Copy out the lines below that hold the word "process".

──────

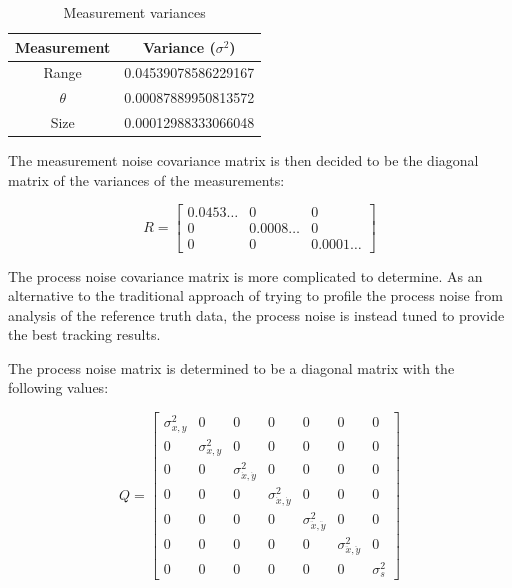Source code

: \documentclass[12pt]{article}
\begin{document}
\begin{table}[H]
    \centering
    \caption{Measurement variances}
    \label{tab:p1-meas-noise}
    \begin{tabular}{|c|c|}
        \hline
        \textbf{Measurement} & \textbf{Variance} ($\sigma^2$) \\
        \hline
        Range &    0.04539078586229167 \\
        \hline
        $\theta$ & 0.00087889950813572 \\
        \hline
        Size &     0.00012988333066048 \\
        \hline
    \end{tabular}
\end{table}

The measurement noise covariance matrix is then decided to be the diagonal matrix of the variances of the measurements:

\begin{equation}
    \label{eqn:p1-meas-noise-cov}
    R = \begin{bmatrix}
        0.0453\dots & 0 & 0 \\
        0 & 0.0008\dots & 0 \\
        0 & 0 & 0.0001\dots
    \end{bmatrix}
\end{equation}

The process noise covariance matrix is more complicated to determine. As an alternative to the traditional approach of trying to profile the process noise from analysis of the reference truth data, the process noise is instead tuned to provide the best tracking results.

The process noise matrix is determined to be a diagonal matrix with the following values:

\begin{equation}
    \label{eqn:p1-proc-noise-cov}
    Q = \begin{bmatrix}
        \sigma^2_{x,y} & 0 & 0 & 0 & 0 & 0 & 0 \\
        0 & \sigma^2_{x,y} & 0 & 0 & 0 & 0 & 0 \\
        0 & 0 & \sigma^2_{\dot{x},\dot{y}} & 0 & 0 & 0 & 0 \\
        0 & 0 & 0 & \sigma^2_{\dot{x},\dot{y}} & 0 & 0 & 0 \\
        0 & 0 & 0 & 0 & \sigma^2_{\ddot{x},\ddot{y}} & 0 & 0 \\
        0 & 0 & 0 & 0 & 0 & \sigma^2_{\ddot{x},\ddot{y}} & 0 \\
        0 & 0 & 0 & 0 & 0 & 0 & \sigma^2_{s}
    \end{bmatrix}
\end{equation}
\end{document}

──────

Task answer:
The process noise covariance matrix is more complicated to determine. As an alternative to the traditional approach of trying to profile the process noise from analysis of the reference truth data, the process noise is instead tuned to provide the best tracking results.
The process noise matrix is determined to be a diagonal matrix with the following values:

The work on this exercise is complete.